Downloading GitHub repo statOmics/stageR@master
sh: /bin/tar: No such file or directory
sh: /bin/tar: No such file or directory
Error in length(file_list) > 0 : error in running command
Calls: install_github ... tryCatch -> tryCatchList -> tryCatchOne -> <Anonymous>
In addition: Warning messages:
1: In system(paste(TAR, "--version >", tf, "2>&1")) :
  error in running command
2: In system(cmd) : error in running command
3: In utils::untar(tarfile, ...) :
  ‘/usr/bin/gzip -dc '/var/folders/33/1qxhvnh56wl6g7qr6lm9nwxm0000gp/T//RtmpbzUfJE/file55c934de7a5b.tar.gz' | /bin/tar -xf '-' -C '/var/folders/33/1qxhvnh56wl6g7qr6lm9nwxm0000gp/T//RtmpbzUfJE/remotes55c97a33077a'’ returned error code 127
4: In system(paste(TAR, "--version >", tf, "2>&1")) :
  error in running command
Execution halted
bsipos commented 5 years ago

It seems the issue is that /bin/tar is missing.

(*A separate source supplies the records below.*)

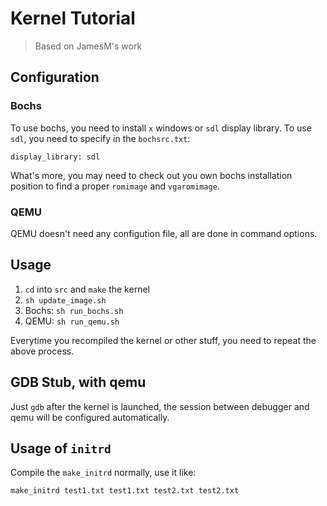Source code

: # Kernel Tutorial

> Based on JamesM's work

## Configuration
### Bochs
To use bochs, you need to install `x` windows or `sdl` display library. To use `sdl`, you need to specify in the `bochsrc.txt`:

```
display_library: sdl
```

What's more, you may need to check out you own bochs installation position to find a proper `romimage` and `vgaromimage`.

### QEMU
QEMU doesn't need any configution file, all are done in command options.

## Usage

1. `cd` into `src` and `make` the kernel
2. `sh update_image.sh`
3. Bochs: `sh run_bochs.sh`
4. QEMU: `sh run_qemu.sh`

Everytime you recompiled the kernel or other stuff, you need to repeat the above process.

## GDB Stub, with qemu
Just `gdb` after the kernel is launched, the session between debugger and qemu will be configured automatically.

## Usage of `initrd`
Compile the `make_initrd` normally, use it like:

```
make_initrd test1.txt test1.txt test2.txt test2.txt
```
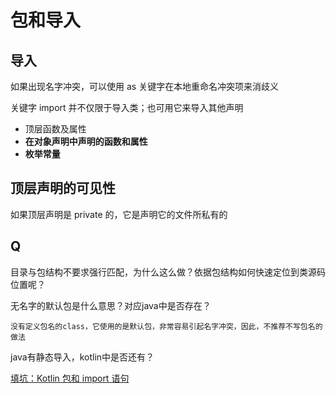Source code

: # 包和导入

## 导入

如果出现名字冲突，可以使用 as 关键字在本地重命名冲突项来消歧义

关键字 import 并不仅限于导⼊类；也可⽤它来导⼊其他声明

+ 顶层函数及属性
+ **在对象声明中声明的函数和属性**
+ **枚举常量**

## 顶层声明的可见性

如果顶层声明是 private 的，它是声明它的文件所私有的

## Q

目录与包结构不要求强行匹配，为什么这么做？依据包结构如何快速定位到类源码位置呢？

无名字的默认包是什么意思？对应java中是否存在？

```
没有定义包名的class，它使用的是默认包，非常容易引起名字冲突，因此，不推荐不写包名的做法
```

java有静态导入，kotlin中是否还有？

[填坑：Kotlin 包和 import 语句](https://zhuanlan.zhihu.com/p/27162805)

callumparr commented 5 years ago

Under the conda environment and within the Workspace I ran R, and install the various R packages, and saved the R image, and then ran the script again. But same error.

In this case I should manually place a downloaded tar for stageR into the /bin ?

bsipos commented 5 years ago

Yes, that could work. Alternatively replace "/bin/tar" in "script/de_analysis" with the location to your binary.

callumparr commented 5 years ago

So I downloaded the tarball from statOmics/stageR, then mv this file to the /Users/callum/pipeline-transcriptome-de/Workspaces/pipeline-transcriptome-de_phe/.snakemake/conda/b39bc3b2/bin

Open the de_analysis.R script in R command.

And it to this

# stageR analysis of DEXSeq results:
cat("Installing stageR.\n")
Sys.setenv(TAR = "/bin/tar")
library(devtools)
install.packages("/Users/callum/pipeline-transcriptome-de/Workspaces/pipeline-transcriptome-de_phe/.snakemake/conda/b39bc3b2/bin/stageR-1.0.tar", repos = NULL, type = "source")
library(stageR)

Go back to top most under the repository and run the snakemake and it runs on the last few jobs and runs to completion.

Are the files written to de_analysis/ folder supposed to be moved to the results directory? Or stay within the Workspaces?

bsipos commented 5 years ago

Okay, so it worked in the end. You can keep the results within Workspaces, just make sure you do not invoke the snakemake rule which cleans up the working directory.